Task to carry out
What lines in the material hold the string "linkedin"? Return every one of them.

Records for processing
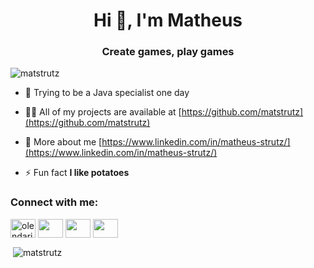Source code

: <h1 align="center">Hi 👋, I'm Matheus</h1>
<h3 align="center">Create games, play games</h3>

<p align="left"> <img src="https://komarev.com/ghpvc/?username=matstrutz&label=Profile%20views&color=0e75b6&style=flat" alt="matstrutz" /> </p>

- 🌱 Trying to be a Java specialist one day 

- 👨‍💻 All of my projects are available at [https://github.com/matstrutz](https://github.com/matstrutz)

- 📄 More about me [https://www.linkedin.com/in/matheus-strutz/](https://www.linkedin.com/in/matheus-strutz/)

- ⚡ Fun fact **I like potatoes**

<h3 align="left">Connect with me:</h3>
<p align="left">
<a href="https://stackoverflow.com/users/11294775/olendari0" target="blank"><img align="center" src="https://simpleicons.org/icons/stackoverflow.svg" alt="olendari0" height="30" width="40" /></a>
<a href="https://www.linkedin.com/in/matheus-strutz/" target="blank"><img align="center" src="https://simpleicons.org/icons/linkedin.svg" height="30" width="40" /></a>
<a href="https://github.com/matstrutz" target="blank"><img align="center" src="https://simpleicons.org/icons/github.svg" height="30" width="40" /></a>
<a href="https://www.reddit.com/user/OLendari0" target="blank"><img align="center" src="https://simpleicons.org/icons/reddit.svg" height="30" width="40" /></a>
</p>

<!--
<h3 align="left">Languages and Tools:</h3>
<p align="left"> <a href="https://angular.io" target="_blank"> <img src="https://devicons.github.io/devicon/devicon.git/icons/angularjs/angularjs-original.svg" alt="angularjs" width="40" height="40"/> </a> <a href="https://www.w3schools.com/css/" target="_blank"> <img src="https://devicons.github.io/devicon/devicon.git/icons/css3/css3-original-wordmark.svg" alt="css3" width="40" height="40"/> </a> <a href="https://www.docker.com/" target="_blank"> <img src="https://devicons.github.io/devicon/devicon.git/icons/docker/docker-original-wordmark.svg" alt="docker" width="40" height="40"/> </a> <a href="https://www.elastic.co" target="_blank"> <img src="https://www.vectorlogo.zone/logos/elastic/elastic-icon.svg" alt="elasticsearch" width="40" height="40"/> </a> <a href="https://git-scm.com/" target="_blank"> <img src="https://www.vectorlogo.zone/logos/git-scm/git-scm-icon.svg" alt="git" width="40" height="40"/> </a> <a href="https://www.w3.org/html/" target="_blank"> <img src="https://devicons.github.io/devicon/devicon.git/icons/html5/html5-original-wordmark.svg" alt="html5" width="40" height="40"/> </a> <a href="https://www.java.com" target="_blank"> <img src="https://devicons.github.io/devicon/devicon.git/icons/java/java-original-wordmark.svg" alt="java" width="40" height="40"/> </a> <a href="https://developer.mozilla.org/en-US/docs/Web/JavaScript" target="_blank"> <img src="https://devicons.github.io/devicon/devicon.git/icons/javascript/javascript-original.svg" alt="javascript" width="40" height="40"/> </a> <a href="https://www.jenkins.io" target="_blank"> <img src="https://www.vectorlogo.zone/logos/jenkins/jenkins-icon.svg" alt="jenkins" width="40" height="40"/> </a> <a href="https://www.linux.org/" target="_blank"> <img src="https://devicons.github.io/devicon/devicon.git/icons/linux/linux-original.svg" alt="linux" width="40" height="40"/> </a> <a href="https://www.mysql.com/" target="_blank"> <img src="https://devicons.github.io/devicon/devicon.git/icons/mysql/mysql-original-wordmark.svg" alt="mysql" width="40" height="40"/> </a> <a href="https://www.oracle.com/" target="_blank"> <img src="https://devicons.github.io/devicon/devicon.git/icons/oracle/oracle-original.svg" alt="oracle" width="40" height="40"/> </a> <a href="https://www.photoshop.com/en" target="_blank"> <img src="https://devicons.github.io/devicon/devicon.git/icons/photoshop/photoshop-plain.svg" alt="photoshop" width="40" height="40"/> </a> <a href="https://www.postgresql.org" target="_blank"> <img src="https://devicons.github.io/devicon/devicon.git/icons/postgresql/postgresql-original-wordmark.svg" alt="postgresql" width="40" height="40"/> </a> <a href="https://sass-lang.com" target="_blank"> <img src="https://devicons.github.io/devicon/devicon.git/icons/sass/sass-original.svg" alt="sass" width="40" height="40"/> </a> <a href="https://spring.io/" target="_blank"> <img src="https://www.vectorlogo.zone/logos/springio/springio-icon.svg" alt="spring" width="40" height="40"/> </a> <a href="https://www.typescriptlang.org/" target="_blank"> <img src="https://devicons.github.io/devicon/devicon.git/icons/typescript/typescript-original.svg" alt="typescript" width="40" height="40"/> </a> </p>
-->

<p>&nbsp;<img align="center" src="https://github-readme-stats.vercel.app/api?username=matstrutz&show_icons=true&locale=en" alt="matstrutz" /></p>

Task solution
- 📄 More about me [https://www.linkedin.com/in/matheus-strutz/](https://www.linkedin.com/in/matheus-strutz/)
<a href="https://www.linkedin.com/in/matheus-strutz/" target="blank"><img align="center" src="https://simpleicons.org/icons/linkedin.svg" height="30" width="40" /></a>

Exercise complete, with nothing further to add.